I vividly recall one of my lecturers responding to a student’s complaint about their mark for an essay – the lecturer said that if the student thought he started at 100% and deducted marks for errors as he read, the student was mistaken – “You start with no marks and earn them as I read…” It comes to mind because like the lecturer, I go into every book hoping for five stars but stating with just one. Half stars and whole stars accrue (and sometimes fall) as I read. By the end, I settle on a score – it’s arbitrary, but is useful measure when I look back on my reading.

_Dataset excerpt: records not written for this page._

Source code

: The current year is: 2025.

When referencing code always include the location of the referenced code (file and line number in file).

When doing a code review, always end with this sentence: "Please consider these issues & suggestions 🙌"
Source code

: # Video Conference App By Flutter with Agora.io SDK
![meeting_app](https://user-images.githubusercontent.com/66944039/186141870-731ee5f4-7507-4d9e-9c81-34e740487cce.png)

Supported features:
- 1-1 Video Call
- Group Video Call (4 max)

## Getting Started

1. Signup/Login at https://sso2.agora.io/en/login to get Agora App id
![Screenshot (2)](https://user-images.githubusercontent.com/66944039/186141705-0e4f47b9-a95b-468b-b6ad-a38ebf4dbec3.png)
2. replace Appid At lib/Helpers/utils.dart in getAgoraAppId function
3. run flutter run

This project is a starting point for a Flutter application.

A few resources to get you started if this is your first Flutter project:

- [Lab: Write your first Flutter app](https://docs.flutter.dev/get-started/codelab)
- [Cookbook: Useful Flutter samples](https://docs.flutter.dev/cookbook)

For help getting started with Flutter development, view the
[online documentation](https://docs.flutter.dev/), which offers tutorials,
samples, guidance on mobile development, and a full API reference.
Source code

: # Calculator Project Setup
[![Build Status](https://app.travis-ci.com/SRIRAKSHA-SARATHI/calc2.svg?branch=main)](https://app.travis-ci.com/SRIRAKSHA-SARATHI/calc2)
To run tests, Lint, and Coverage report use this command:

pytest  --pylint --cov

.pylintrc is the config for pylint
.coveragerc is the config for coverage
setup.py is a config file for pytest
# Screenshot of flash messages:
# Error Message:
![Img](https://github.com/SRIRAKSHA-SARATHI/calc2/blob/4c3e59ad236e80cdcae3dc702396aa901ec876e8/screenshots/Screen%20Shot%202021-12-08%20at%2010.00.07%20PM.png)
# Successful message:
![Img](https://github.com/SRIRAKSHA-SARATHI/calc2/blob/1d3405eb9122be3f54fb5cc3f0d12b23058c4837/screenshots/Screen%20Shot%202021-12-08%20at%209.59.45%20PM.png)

Which leads me to Mischling by Affinity Konar. I tend to avoid fictionalised accounts of the Holocaust (there are plenty of true stories available) – I feel uncomfortable about the exploitation of historical events for ‘entertainment’ (obviously this makes unfavourable and overly simplistic assumptions about authors ‘exploiting’ and readers reading only for ‘entertainment’). However, I picked up Mischling because it made the Best Books of 2016 list.
It’s the story of twin girls, Pearl and Stasha, who arrive at Auschwitz in 1944 and immediately become part of the experimental population of twins known as Mengele’s Zoo. Josef Mengele, perpetrator of unparalleled atrocities at Auschwitz, particularly focused on medical and genetic experiments, and favoured twins, as he could use one as a ‘control’ in his experiments.
Konar’s story details the bond between the girls – telepathic in nature; what happens to them at Auschwitz; and what follows when the camp is abandoned by the SS and death marches begin across Poland.
I am going to assume that Konar did her research and that the gratuitous details about Mengele’s experiments are correct. These scenes are easy-pickings for the author – of course the reader will sit up and take notice but how do they contribute to Holocaust literature in general? They don’t. Equally, Konar’s use of imagery (poppies) and symbols (a piano key) to articulate the horror and hopes of Auschwitz prisoners falls flat – their ‘meaningfulness’ was forced and heavy-handed.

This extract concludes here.